With all of that, the second shot is easily for- gotten. We can therefore assume that our new regulation will provide a welcome reminder in these cases. And I trust that it will result in more children getting both measles vaccinations.

The case might be different for people who are against mandatory immunisation for other reasons. In such cases, reference is often made to the question of proportionality and the right to “free choice regarding vaccination”. My counterargument is that any person who sits in a paediatrician’s waiting room with their baby, who is still too young to be vaccinated, must be able to rely on the older children in the waiting room not having measles. That too is a precondition of freedom and it applies particularly to those entrusted to our care who are children.

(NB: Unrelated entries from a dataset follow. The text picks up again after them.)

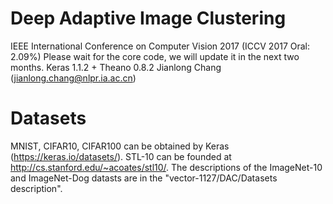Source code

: # Deep Adaptive Image Clustering 
IEEE International Conference on Computer Vision 2017 (ICCV 2017 Oral: 2.09%)
Please wait for the core code, we will update it in the next two months.
Keras 1.1.2 + Theano 0.8.2
Jianlong Chang (jianlong.chang@nlpr.ia.ac.cn)





# Datasets
MNIST, CIFAR10, CIFAR100 can be obtained by Keras (https://keras.io/datasets/).
STL-10 can be founded at http://cs.stanford.edu/~acoates/stl10/.
The descriptions of the ImageNet-10 and ImageNet-Dog datasts are in the "vector-1127/DAC/Datasets description".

And even more so to children who cannot be vaccinated for medical reasons. Naturally, it also becomes the State’s business if unvaccinated children attend day care facilities and schools. This is especially the case if, as in Germany, school attendance is mandatory.

Being unvaccinated not only poses a considerable threat to the physical well-being of the affected person themselves but also constitutes a risk to other persons who, for example, because of their age or specific health limitations cannot be vaccinated.

That is why mandatory vaccination must begin as early as possible and must begin in those places where people come into daily contact with one another.

Vaccination is one of humanity’s greatest achievements. We have almost eradicated infectious diseases that in earlier generations took the life of many millions of people. I therefore have the utmost confidence that through this piece of legislation vaccination will become the norm and vaccination myths will be exposed. Mandatory vaccination for children should also cause parents to reflect and to ask themselves: why am I not vaccinated? In short, mandatory vaccination is health education!

In a free country, I must be able to bank on the fact that the person sitting opposite me does not pose a danger to me.

That too is a pre- condition of freedom. We have an obligation to protect our children, so that they do not become infected and infect others. If parents do not do it, then the State must take action! No child in Germany should ever again become infected with measles or die as a consequence of this disease.